The response should hold every record from the listing that follows, verbatim, and no pictures.
──────── Exercise input
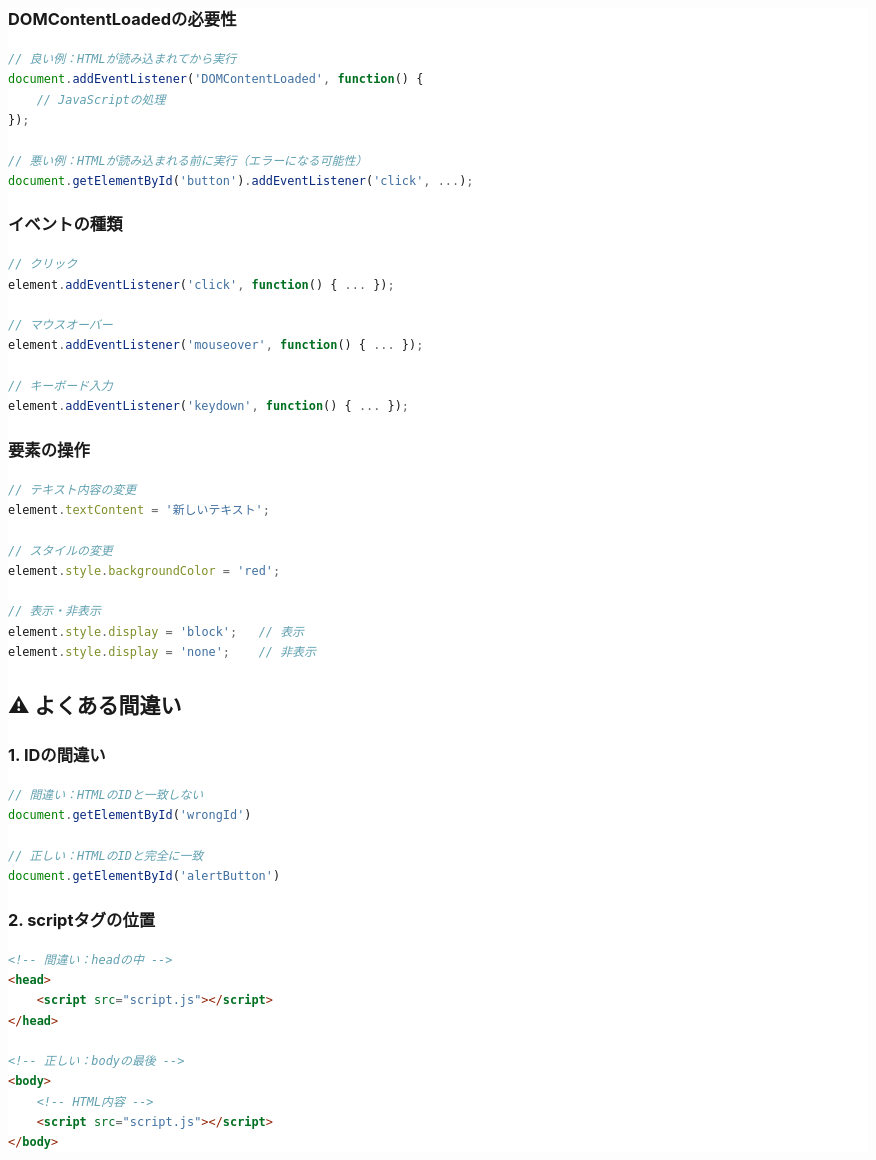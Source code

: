 ### **DOMContentLoadedの必要性**
```javascript
// 良い例：HTMLが読み込まれてから実行
document.addEventListener('DOMContentLoaded', function() {
    // JavaScriptの処理
});

// 悪い例：HTMLが読み込まれる前に実行（エラーになる可能性）
document.getElementById('button').addEventListener('click', ...);
```

### **イベントの種類**
```javascript
// クリック
element.addEventListener('click', function() { ... });

// マウスオーバー
element.addEventListener('mouseover', function() { ... });

// キーボード入力
element.addEventListener('keydown', function() { ... });
```

### **要素の操作**
```javascript
// テキスト内容の変更
element.textContent = '新しいテキスト';

// スタイルの変更
element.style.backgroundColor = 'red';

// 表示・非表示
element.style.display = 'block';   // 表示
element.style.display = 'none';    // 非表示
```

## ⚠️ よくある間違い

### **1. IDの間違い**
```javascript
// 間違い：HTMLのIDと一致しない
document.getElementById('wrongId')

// 正しい：HTMLのIDと完全に一致
document.getElementById('alertButton')
```

### **2. scriptタグの位置**
```html
<!-- 間違い：headの中 -->
<head>
    <script src="script.js"></script>
</head>

<!-- 正しい：bodyの最後 -->
<body>
    <!-- HTML内容 -->
    <script src="script.js"></script>
</body>
```

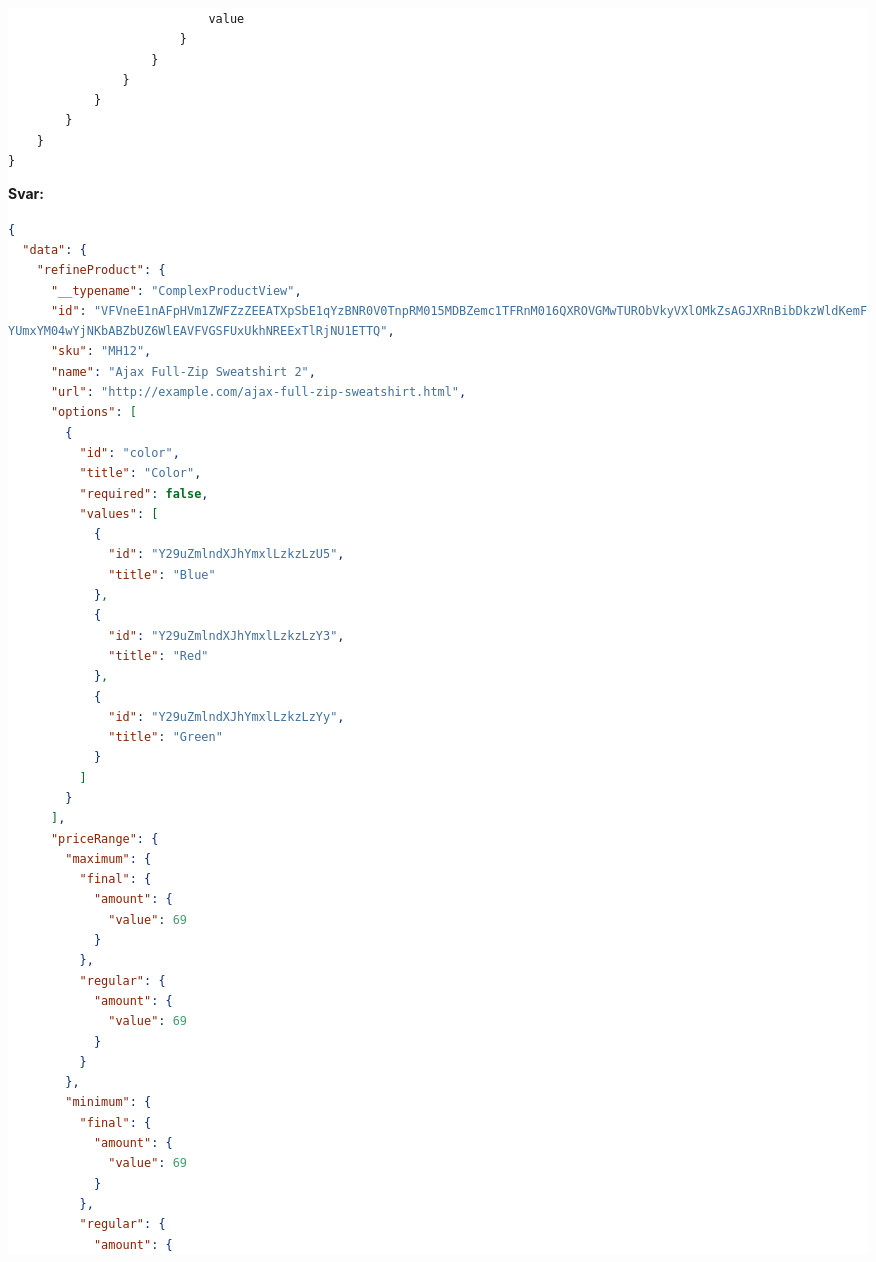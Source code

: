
 ```graphql
                            value
                        }
                    }
                }
            }
        }
    }
}
```

**Svar:**

```json
{
  "data": {
    "refineProduct": {
      "__typename": "ComplexProductView",
      "id": "VFVneE1nAFpHVm1ZWFZzZEEATXpSbE1qYzBNR0V0TnpRM015MDBZemc1TFRnM016QXROVGMwTURObVkyVXlOMkZsAGJXRnBibDkzWldKemFYUmxYM04wYjNKbABZbUZ6WlEAVFVGSFUxUkhNREExTlRjNU1ETTQ",
      "sku": "MH12",
      "name": "Ajax Full-Zip Sweatshirt 2",
      "url": "http://example.com/ajax-full-zip-sweatshirt.html",
      "options": [
        {
          "id": "color",
          "title": "Color",
          "required": false,
          "values": [
            {
              "id": "Y29uZmlndXJhYmxlLzkzLzU5",
              "title": "Blue"
            },
            {
              "id": "Y29uZmlndXJhYmxlLzkzLzY3",
              "title": "Red"
            },
            {
              "id": "Y29uZmlndXJhYmxlLzkzLzYy",
              "title": "Green"
            }
          ]
        }
      ],
      "priceRange": {
        "maximum": {
          "final": {
            "amount": {
              "value": 69
            }
          },
          "regular": {
            "amount": {
              "value": 69
            }
          }
        },
        "minimum": {
          "final": {
            "amount": {
              "value": 69
            }
          },
          "regular": {
            "amount": {
```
────────────────
* Response box
Source code

: ### **DOMContentLoadedの必要性**
```javascript
// 良い例：HTMLが読み込まれてから実行
document.addEventListener('DOMContentLoaded', function() {
    // JavaScriptの処理
});

// 悪い例：HTMLが読み込まれる前に実行（エラーになる可能性）
document.getElementById('button').addEventListener('click', ...);
```

### **イベントの種類**
```javascript
// クリック
element.addEventListener('click', function() { ... });

// マウスオーバー
element.addEventListener('mouseover', function() { ... });

// キーボード入力
element.addEventListener('keydown', function() { ... });
```

### **要素の操作**
```javascript
// テキスト内容の変更
element.textContent = '新しいテキスト';

// スタイルの変更
element.style.backgroundColor = 'red';

// 表示・非表示
element.style.display = 'block';   // 表示
element.style.display = 'none';    // 非表示
```

## ⚠️ よくある間違い

### **1. IDの間違い**
```javascript
// 間違い：HTMLのIDと一致しない
document.getElementById('wrongId')

// 正しい：HTMLのIDと完全に一致
document.getElementById('alertButton')
```

### **2. scriptタグの位置**
```html
<!-- 間違い：headの中 -->
<head>
    <script src="script.js"></script>
</head>

<!-- 正しい：bodyの最後 -->
<body>
    <!-- HTML内容 -->
    <script src="script.js"></script>
</body>
```

Source code

:
 ```graphql
                            value
                        }
                    }
                }
            }
        }
    }
}
```

**Svar:**

```json
{
  "data": {
    "refineProduct": {
      "__typename": "ComplexProductView",
      "id": "VFVneE1nAFpHVm1ZWFZzZEEATXpSbE1qYzBNR0V0TnpRM015MDBZemc1TFRnM016QXROVGMwTURObVkyVXlOMkZsAGJXRnBibDkzWldKemFYUmxYM04wYjNKbABZbUZ6WlEAVFVGSFUxUkhNREExTlRjNU1ETTQ",
      "sku": "MH12",
      "name": "Ajax Full-Zip Sweatshirt 2",
      "url": "http://example.com/ajax-full-zip-sweatshirt.html",
      "options": [
        {
          "id": "color",
          "title": "Color",
          "required": false,
          "values": [
            {
              "id": "Y29uZmlndXJhYmxlLzkzLzU5",
              "title": "Blue"
            },
            {
              "id": "Y29uZmlndXJhYmxlLzkzLzY3",
              "title": "Red"
            },
            {
              "id": "Y29uZmlndXJhYmxlLzkzLzYy",
              "title": "Green"
            }
          ]
        }
      ],
      "priceRange": {
        "maximum": {
          "final": {
            "amount": {
              "value": 69
            }
          },
          "regular": {
            "amount": {
              "value": 69
            }
          }
        },
        "minimum": {
          "final": {
            "amount": {
              "value": 69
            }
          },
          "regular": {
            "amount": {
```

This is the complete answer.